Four years later, I got an golden opportunity: I got the task to figure out what the updated OSS guidance should say.

I drafted the memo, with help from lots of folks, including David Wheeler, John Scott, LtCol John Barrette, Dave Emery, Terry Bollinger, MaryAnn Kiefer, Roger Loeb, Frank Petroski, Monique Pryce, JC Herz, and probably others I forgot to mention. I briefed the concept to Wennergren. Got feedback. Revised. Sent out to other offices in the Office of the Secretary of Defense (OSD) for coordination. Sent to the Military Department CIO offices for coordination. Spent many, many hours coordinating and revising with the Office of General Counsel (OGC) for the OSD, the Army, USAF, and Dept of Navy. It was mostly done a year ago, but it kept getting held up because someone wanted to review and comment.

One paragraph in the memo is traceable to a particularly heinous licensing debacle with a particular software vendor (not Microsoft) that affected a particular software project, and could have been avoided by using OSS.

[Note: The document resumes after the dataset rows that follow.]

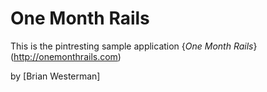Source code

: # One Month Rails

This is the pintresting sample application
{*One Month Rails*}(http://onemonthrails.com)

by [Brian Westerman]
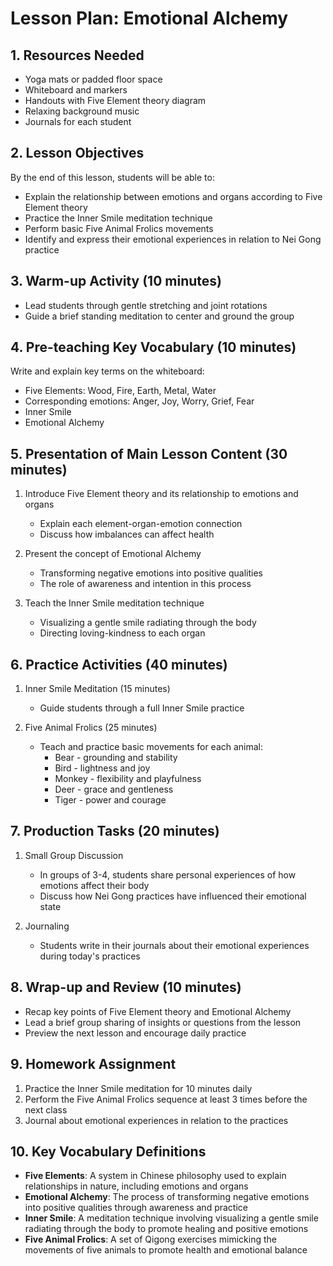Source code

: # Lesson Plan: Emotional Alchemy

## 1. Resources Needed

- Yoga mats or padded floor space
- Whiteboard and markers
- Handouts with Five Element theory diagram
- Relaxing background music
- Journals for each student

## 2. Lesson Objectives

By the end of this lesson, students will be able to:
- Explain the relationship between emotions and organs according to Five Element theory
- Practice the Inner Smile meditation technique
- Perform basic Five Animal Frolics movements
- Identify and express their emotional experiences in relation to Nei Gong practice

## 3. Warm-up Activity (10 minutes)

- Lead students through gentle stretching and joint rotations
- Guide a brief standing meditation to center and ground the group

## 4. Pre-teaching Key Vocabulary (10 minutes)

Write and explain key terms on the whiteboard:
- Five Elements: Wood, Fire, Earth, Metal, Water
- Corresponding emotions: Anger, Joy, Worry, Grief, Fear
- Inner Smile
- Emotional Alchemy

## 5. Presentation of Main Lesson Content (30 minutes)

1. Introduce Five Element theory and its relationship to emotions and organs
   - Explain each element-organ-emotion connection
   - Discuss how imbalances can affect health

2. Present the concept of Emotional Alchemy
   - Transforming negative emotions into positive qualities
   - The role of awareness and intention in this process

3. Teach the Inner Smile meditation technique
   - Visualizing a gentle smile radiating through the body
   - Directing loving-kindness to each organ

## 6. Practice Activities (40 minutes)

1. Inner Smile Meditation (15 minutes)
   - Guide students through a full Inner Smile practice

2. Five Animal Frolics (25 minutes)
   - Teach and practice basic movements for each animal:
     * Bear - grounding and stability
     * Bird - lightness and joy
     * Monkey - flexibility and playfulness
     * Deer - grace and gentleness
     * Tiger - power and courage

## 7. Production Tasks (20 minutes)

1. Small Group Discussion
   - In groups of 3-4, students share personal experiences of how emotions affect their body
   - Discuss how Nei Gong practices have influenced their emotional state

2. Journaling
   - Students write in their journals about their emotional experiences during today's practices

## 8. Wrap-up and Review (10 minutes)

- Recap key points of Five Element theory and Emotional Alchemy
- Lead a brief group sharing of insights or questions from the lesson
- Preview the next lesson and encourage daily practice

## 9. Homework Assignment

1. Practice the Inner Smile meditation for 10 minutes daily
2. Perform the Five Animal Frolics sequence at least 3 times before the next class
3. Journal about emotional experiences in relation to the practices

## 10. Key Vocabulary Definitions

- **Five Elements**: A system in Chinese philosophy used to explain relationships in nature, including emotions and organs
- **Emotional Alchemy**: The process of transforming negative emotions into positive qualities through awareness and practice
- **Inner Smile**: A meditation technique involving visualizing a gentle smile radiating through the body to promote healing and positive emotions
- **Five Animal Frolics**: A set of Qigong exercises mimicking the movements of five animals to promote health and emotional balance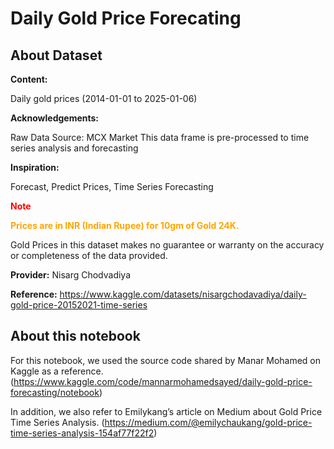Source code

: # Daily Gold Price Forecating
## About Dataset

**Content:**

Daily gold prices (2014-01-01 to 2025-01-06)

**Acknowledgements:**

Raw Data Source: MCX Market
This data frame is pre-processed to time series analysis and forecasting

**Inspiration:**

Forecast, Predict Prices, Time Series Forecasting

**<font color=red>Note</font>**

**<font color=orange>Prices are in INR (Indian Rupee) for 10gm of Gold 24K.</font>**

Gold Prices in this dataset makes no guarantee or warranty on the accuracy or completeness of the data provided.

**Provider:** Nisarg Chodvadiya

**Reference:** https://www.kaggle.com/datasets/nisargchodavadiya/daily-gold-price-20152021-time-series

## About this notebook

For this notebook, we used the source code shared by Manar Mohamed on Kaggle as a reference. (https://www.kaggle.com/code/mannarmohamedsayed/daily-gold-price-forecasting/notebook)

In addition, we also refer to Emilykang’s article on Medium about Gold Price Time Series Analysis.
(https://medium.com/@emilychaukang/gold-price-time-series-analysis-154af77f22f2)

The lawyers were by far the biggest delay. I wanted to reference the Open Source Definition (published by the Open Source Initiative), but lawyers wouldn't let me, on the grounds that doing so could be considered an endorsement of a non-federal entity, which would violate the Joint Ethics Regulation. I argued that this was a ludicrous interpretation of the JER, and eviscerates the authority granted to the CIO by the Clinger-Cohen Act. But after months of no-progress, I compromised and the final memo does not reference the OSI.

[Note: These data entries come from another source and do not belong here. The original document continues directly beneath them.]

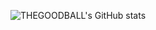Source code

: 
![THEGOODBALL's GitHub stats](https://github-readme-stats.vercel.app/api?THEGOODBALL=thegoodball&show_icons=true&theme=tokyonight)


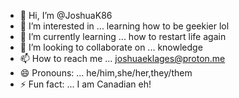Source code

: - 👋 Hi, I’m @JoshuaK86
- 👀 I’m interested in ... learning how to be geekier lol
- 🌱 I’m currently learning ... how to restart life again
- 💞️ I’m looking to collaborate on ... knowledge
- 📫 How to reach me ... joshuaeklages@proton.me
- 😄 Pronouns: ... he/him,she/her,they/them
- ⚡ Fun fact: ... I am Canadian eh!

<!---
JoshuaK86/JoshuaK86 is a ✨ special ✨ repository because its `README.md` (this file) appears on your GitHub profile.
You can click the Preview link to take a look at your changes.


--->
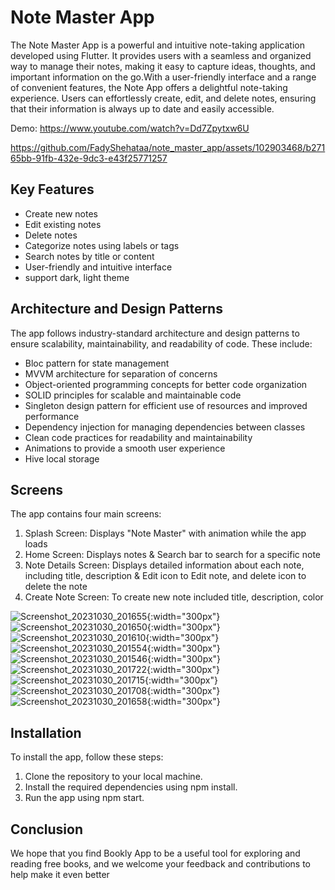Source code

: # Note Master App

The Note Master App is a powerful and intuitive note-taking application developed using Flutter. It provides users with a seamless and organized way to manage their notes, making it easy to capture ideas, thoughts, and important information on the go.With a user-friendly interface and a range of convenient features, the Note App offers a delightful note-taking experience. Users can effortlessly create, edit, and delete notes, ensuring that their information is always up to date and easily accessible.

Demo: https://www.youtube.com/watch?v=Dd7Zpytxw6U

https://github.com/FadyShehataa/note_master_app/assets/102903468/b27165bb-91fb-432e-9dc3-e43f25771257

## Key Features

- Create new notes
- Edit existing notes
- Delete notes
- Categorize notes using labels or tags
- Search notes by title or content
- User-friendly and intuitive interface
- support dark, light theme

## Architecture and Design Patterns

The app follows industry-standard architecture and design patterns to ensure scalability, maintainability, and readability of code. These include:
- Bloc pattern for state management
- MVVM architecture for separation of concerns
- Object-oriented programming concepts for better code organization
- SOLID principles for scalable and maintainable code
- Singleton design pattern for efficient use of resources and improved performance
- Dependency injection for managing dependencies between classes
- Clean code practices for readability and maintainability
- Animations to provide a smooth user experience
- Hive local storage

## Screens

The app contains four main screens:

1. Splash Screen: Displays "Note Master" with animation while the app loads
2. Home Screen: Displays notes & Search bar to search for a specific note  
3. Note Details Screen: Displays detailed information about each note, including title, description & Edit icon to Edit note, and delete icon to delete the note
4. Create Note Screen: To create new note included title, description, color

![Screenshot_20231030_201655](https://github.com/FadyShehataa/note_master_app/assets/102903468/c84f9a42-e50f-40b2-bd50-372ea9e28378){:width="300px"}     ![Screenshot_20231030_201650](https://github.com/FadyShehataa/note_master_app/assets/102903468/7c433b69-7f19-409d-a9a9-72a310b2c7da){:width="300px"}
![Screenshot_20231030_201610](https://github.com/FadyShehataa/note_master_app/assets/102903468/a769555a-7035-45b1-a979-d2370906df4f){:width="300px"}
![Screenshot_20231030_201554](https://github.com/FadyShehataa/note_master_app/assets/102903468/2c467843-6a0d-4bdc-bda8-5b97beba193d){:width="300px"}
![Screenshot_20231030_201546](https://github.com/FadyShehataa/note_master_app/assets/102903468/61f91eb4-6504-4f31-b285-987eeb9b4687){:width="300px"}
![Screenshot_20231030_201722](https://github.com/FadyShehataa/note_master_app/assets/102903468/591be51d-baf9-473c-b847-c8d36ecc85b5){:width="300px"}
![Screenshot_20231030_201715](https://github.com/FadyShehataa/note_master_app/assets/102903468/eea49147-3d6f-481e-9055-1b396389d6a2){:width="300px"}
![Screenshot_20231030_201708](https://github.com/FadyShehataa/note_master_app/assets/102903468/a28ad70e-75f5-4674-9fbc-64a88c2c058a){:width="300px"}
![Screenshot_20231030_201658](https://github.com/FadyShehataa/note_master_app/assets/102903468/3906e37c-4ed8-4a19-957c-7d1a9b94cc85){:width="300px"}


## Installation

To install the app, follow these steps:

1. Clone the repository to your local machine.
2. Install the required dependencies using npm install.
3. Run the app using npm start.

## Conclusion

We hope that you find Bookly App to be a useful tool for exploring and reading free books, and we welcome your feedback and contributions to help make it even better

There was no direct involvement by the White House for the 2009 memo, and I don't think for the 2003 memo either. The generally favorable attitude from the current administration toward "openness" meant that I (and I think Mr. Wennergren) felt a pro-open memo would be well received, but we didn't consult with the WH, nor does the WH get that deep into agency policy - even for an agency as big as DoD. If the WH wanted to push policy on OSS, they'd do it through OMB for the whole executive branch. There was a rumor for a while that the WH might pick a former Microsoft exec as the DoD CIO, which might have scuttled the effort, but that hasn't happened.

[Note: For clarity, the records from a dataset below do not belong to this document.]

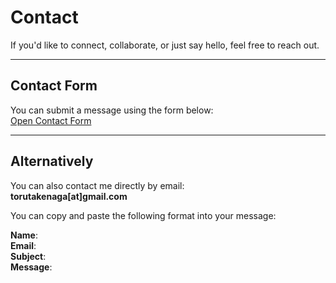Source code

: # Contact

If you'd like to connect, collaborate, or just say hello, feel free to reach out.

---

## Contact Form

You can submit a message using the form below:  
[Open Contact Form](https://docs.google.com/forms/d/e/xxxxxxxxx/viewform)

---

## Alternatively

You can also contact me directly by email:  
**torutakenaga[at]gmail.com**

You can copy and paste the following format into your message:

**Name**:  
**Email**:  
**Subject**:  
**Message**:  
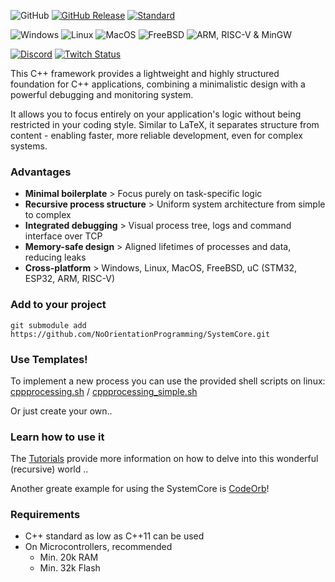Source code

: 
<h2 id="processing-start" style="display:none;"></h2>

![GitHub](https://img.shields.io/github/license/NoOrientationProgramming/SystemCore?style=plastic&color=blue)
[![GitHub Release](https://img.shields.io/github/v/release/NoOrientationProgramming/SystemCore?color=blue&style=plastic)](https://github.com/NoOrientationProgramming/SystemCore/releases)
[![Standard](https://img.shields.io/badge/standard-C%2B%2B11-blue.svg?style=plastic&logo=c%2B%2B)](https://en.wikipedia.org/wiki/C%2B%2B#Standardization)

![Windows](https://img.shields.io/github/actions/workflow/status/NoOrientationProgramming/code-orb/windows.yml?style=plastic&logo=github&label=Windows)
![Linux](https://img.shields.io/github/actions/workflow/status/NoOrientationProgramming/code-orb/linux.yml?style=plastic&logo=linux&logoColor=white&label=Linux)
![MacOS](https://img.shields.io/github/actions/workflow/status/NoOrientationProgramming/code-orb/macos.yml?style=plastic&logo=apple&label=MacOS)
![FreeBSD](https://img.shields.io/github/actions/workflow/status/NoOrientationProgramming/code-orb/freebsd.yml?style=plastic&logo=freebsd&label=FreeBSD)
![ARM, RISC-V & MinGW](https://img.shields.io/github/actions/workflow/status/NoOrientationProgramming/code-orb/cross.yml?style=plastic&logo=gnu&label=ARM%2C%20RISC-V%20%26%20MinGW)

[![Discord](https://img.shields.io/discord/960639692213190719?style=plastic&color=purple&logo=discord)](https://discord.gg/FBVKJTaY)
[![Twitch Status](https://img.shields.io/twitch/status/Naegolus?label=twitch.tv%2FNaegolus&logo=Twitch&logoColor=%2300ff00&style=plastic&color=purple)](https://twitch.tv/Naegolus)

This C++ framework provides a lightweight and highly structured foundation for C++ applications, combining a minimalistic design with a powerful debugging and monitoring system.

It allows you to focus entirely on your application's logic without being restricted in your coding style. Similar to LaTeX, it separates structure from content - enabling faster, more reliable development, even for complex systems.

### Advantages

- **Minimal boilerplate** > Focus purely on task-specific logic
- **Recursive process structure** > Uniform system architecture from simple to complex
- **Integrated debugging** > Visual process tree, logs and command interface over TCP
- **Memory-safe design** > Aligned lifetimes of processes and data, reducing leaks
- **Cross-platform** > Windows, Linux, MacOS, FreeBSD, uC (STM32, ESP32, ARM, RISC-V)

### Add to your project

`git submodule add https://github.com/NoOrientationProgramming/SystemCore.git`

### Use Templates!

To implement a new process you can use the provided shell scripts on linux: [cppprocessing.sh](https://github.com/NoOrientationProgramming/SystemCore/blob/main/tools/cppprocessing.sh) / [cppprocessing_simple.sh](https://github.com/NoOrientationProgramming/SystemCore/blob/main/tools/cppprocessing_simple.sh)

Or just create your own..

### Learn how to use it

The [Tutorials](https://github.com/NoOrientationProgramming/NopTutorials) provide more information on how to delve into this wonderful (recursive) world ..

Another greate example for using the SystemCore is [CodeOrb](https://github.com/NoOrientationProgramming/code-orb#codeorb-start)!

### Requirements

- C++ standard as low as C++11 can be used
- On Microcontrollers, recommended
  - Min. 20k RAM
  - Min. 32k Flash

Mr Wennergren is giving the morning keynote at GOSCON on 5 Nov 09, and I anticipate he'll talk a bit about the memo.


Submission + - DoD CIO issues OSS guidance (

risacher writes: David Wennergren, the Deputy CIO of the US Department of Defense recently signed out a memo with guidance on the use of Open Source Software. Amongst other things, the memo notes that OSS is "Commercial Computer Software" as defined by US law, and directs that OSS be considered when doing market research before acquiring software, and lists reasons why OSS might be a good idea. It also lays out criteria for when the DoD should contribute back to the open source community. (Full disclaimer: I led the drafting of the memo.)